Wordpress.org homepage showing Wordpress plugins with malicious code

Over 47,000 Malicious WordPress Plugins Are Active on Nearly 25,000 Websites

Nearly 25,000 WordPress websites contain malicious WordPress plugins, according to a study by researchers from the Georgia Institute of Technology.

Ninety-four percent of the 47,337 malicious plugins installed between 2012 and 2021 were active on 24,931 unique WordPress websites, each with two or more malicious plugins. According to the study, the installation of malicious plugins increased over time, with a peak in March 2020.

The researchers blamed the “implicit trust in large amount of code with unlimited access to the web server” for the appalling security situation.

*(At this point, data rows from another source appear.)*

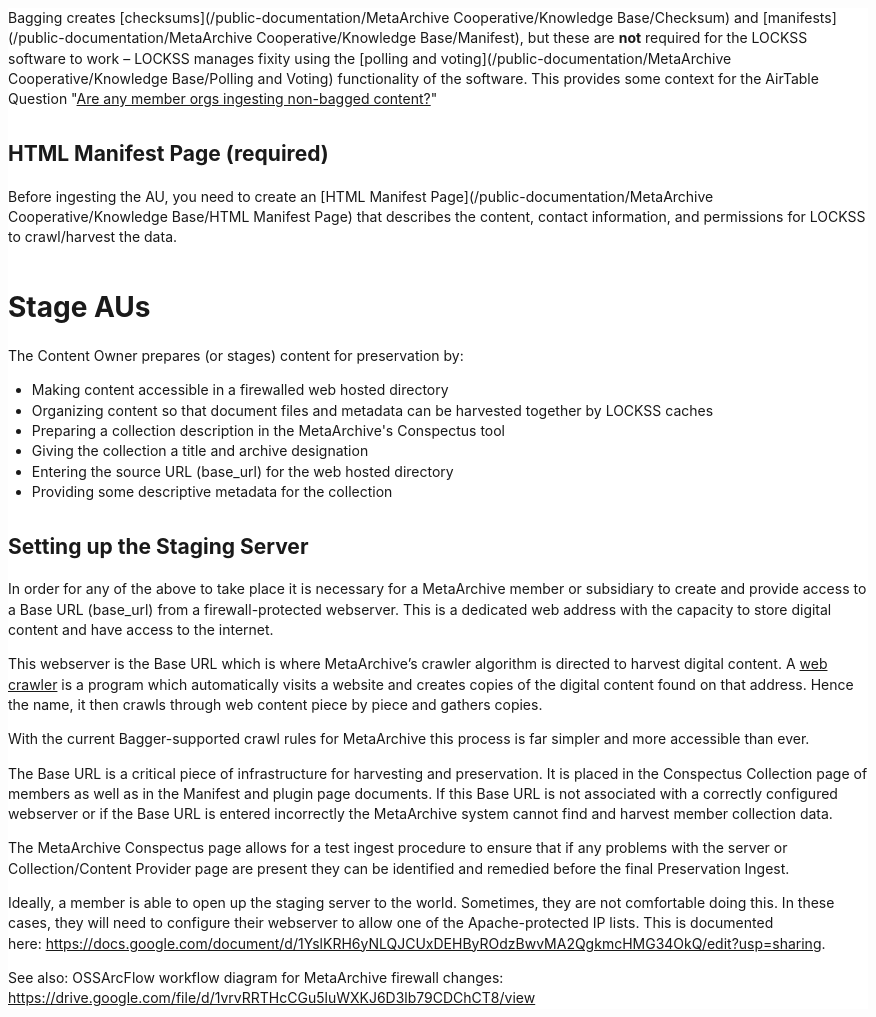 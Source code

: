 Bagging creates [checksums](/public-documentation/MetaArchive Cooperative/Knowledge Base/Checksum) and [manifests](/public-documentation/MetaArchive Cooperative/Knowledge Base/Manifest), but these are **not** required for the LOCKSS software to work – LOCKSS manages fixity using the [polling and voting](/public-documentation/MetaArchive Cooperative/Knowledge Base/Polling and Voting) functionality of the software. This provides some context for the AirTable Question "[Are any member orgs ingesting non-bagged content?](https://airtable.com/shrC6B0dj791XsSAa/tblEkzKRxJh7Cea7g/viwciniHrChrmIqDs/recY3kck5pDsQlsUq)"

HTML Manifest Page (required)
-----------------------------

Before ingesting the AU, you need to create an [HTML Manifest Page](/public-documentation/MetaArchive Cooperative/Knowledge Base/HTML Manifest Page) that describes the content, contact information, and permissions for LOCKSS to crawl/harvest the data.

Stage AUs
=========

The Content Owner prepares (or stages) content for preservation by:

* Making content accessible in a firewalled web hosted directory
* Organizing content so that document files and metadata can be harvested together by LOCKSS caches
* Preparing a collection description in the MetaArchive's Conspectus tool
* Giving the collection a title and archive designation
* Entering the source URL (base\_url) for the web hosted directory
* Providing some descriptive metadata for the collection

Setting up the Staging Server
-----------------------------

In order for any of the above to take place it is necessary for a MetaArchive member or subsidiary to create and provide access to a Base URL (base\_url) from a firewall-protected webserver. This is a dedicated web address with the capacity to store digital content and have access to the internet.

This webserver is the Base URL which is where MetaArchive’s crawler algorithm is directed to harvest digital content. A [web crawler](https://en.wikipedia.org/wiki/Web_crawler) is a program which automatically visits a website and creates copies of the digital content found on that address. Hence the name, it then crawls through web content piece by piece and gathers copies.

With the current Bagger-supported crawl rules for MetaArchive this process is far simpler and more accessible than ever.

The Base URL is a critical piece of infrastructure for harvesting and preservation. It is placed in the Conspectus Collection page of members as well as in the Manifest and plugin page documents. If this Base URL is not associated with a correctly configured webserver or if the Base URL is entered incorrectly the MetaArchive system cannot find and harvest member collection data.

The MetaArchive Conspectus page allows for a test ingest procedure to ensure that if any problems with the server or Collection/Content Provider page are present they can be identified and remedied before the final Preservation Ingest.

Ideally, a member is able to open up the staging server to the world. Sometimes, they are not comfortable doing this. In these cases, they will need to configure their webserver to allow one of the Apache-protected IP lists. This is documented here: <https://docs.google.com/document/d/1YslKRH6yNLQJCUxDEHByROdzBwvMA2QgkmcHMG34OkQ/edit?usp=sharing>.

See also: OSSArcFlow workflow diagram for MetaArchive firewall changes: <https://drive.google.com/file/d/1vrvRRTHcCGu5luWXKJ6D3lb79CDChCT8/view>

Using the researchers’ YODA framework, the findings of the Mistrust Plugins You Must study were based on code, behavioral, and metadata analysis of 400,000 anonymized website backups from CodeGuard.

Website owners bought infected WordPress plugins from legitimate marketplaces

The 8-year study quantified the cost of malicious and pirated WordPress plugins on legitimate marketplaces.

It found that popular and legitimate marketplaces, such as ThemeForest, CodeCanyon, and Easy Digital Downloads, were the sources of 3,685 malicious WordPress plugins.

The researchers found that website owners spent $41,500 on infected plugins sold on paid plugin sites, with post-exploitation attacks valued at $834,000. Similarly, pirated plugins cost WordPress plugin developers $228,000 in lost revenues.

According to the researchers, although the content management systems marketplace generated over $1 billion per year, little was done to ensure the safety and security of customers.

Subsequently, users had to rely on simple indicators such as popularity, ratings, and reviews to determine if a WordPress plugin was safe. Attackers exploited this implicit trust to distribute malicious WordPress plugins to unsuspecting users.

Additionally, they purchased code bases of popular free plugins, injected malicious code, and waited for automatic updates to infect websites that used the free plugin.

“While the website owners trusted the plugin ecosystem and spent a total of $7.3M on only the plugins in our dataset, we found that this trust is often broken for the attackers monetary gains,” the researchers stated.

Additionally, malware developers spoofed benign plugin authors to distribute pirated infected plugins. The researchers discovered 1,354 pirated plugins used in malvertising campaigns.

Cybercriminals pirated versions of paid plugins that offered a trial option, introducing “nulled” plugins containing malicious code. The study found that 97% of nulled plugins from marketplaces such vestathemes[.]com (96%), wplocker[.]com(98%), theme123[.]net(100%), and themelot[.]net (100%) exhibited malicious behaviors. Website owners obtained at least 6,223 malicious plugins from nulled marketplaces.

“Vetting PITAs is also problematic because there are thousands of these PITAs with no clear provenance, testing results, or data flow diagrams,” said Sounil Yu, Chief Information Security Officer at JupiterOne. “Security teams have rudimentary approaches, most often giving a cursory look at what I call the three Ps: popularity, purpose, and permissions.”

Malicious WordPress plugins could cross-infect and enable ATO attacks

The researchers found that malicious WordPress plugins attacked other assets on web servers with WordPress installations. They cross-infected other plugins and exploited existing vulnerabilities to maintain persistence.  At least 40,000 of the infected plugins were compromised post-deployment.

Additionally, the researchers discovered 10,000 web shells and code obfuscation techniques to conceal malicious behavior.

Such exploits could lead to a complete takeover of websites by cyber criminals and other possible attacks.

Unfortunately, website owners did not rid their websites of malicious WordPress plugins, allowing attackers to maintain persistence. According to the research, only 10% of website owners attempted to clean their websites, with 12% of the secured websites reinfected.

Additionally, the research found that while some malicious plugins were no longer available on the marketplace, they still existed on compromised websites.

“WordPress is one of the world’s most popular CMS’ that allows anyone to create dynamic websites,” said John Bambenek, Principal Threat Hunter at Netenrich. “The problem is that it allows anyone to create dynamic websites.

“Most people have their websites operate in a “set and forget” mode, which means they have no idea if there are any changes made as long as the website “works right.”

The researchers stated that website owners should engage experienced developers and security teams to purge malicious WordPress plugins from post-development environments.

According to Cory Cline, Senior Cyber Security Consultant at nVisium, organizations should also vet WordPress plugins before deployment: “This is made easier due to the fact that WordPress plugins are all written in PHP and can have their source code reviewed at will by anybody who wishes to do so.”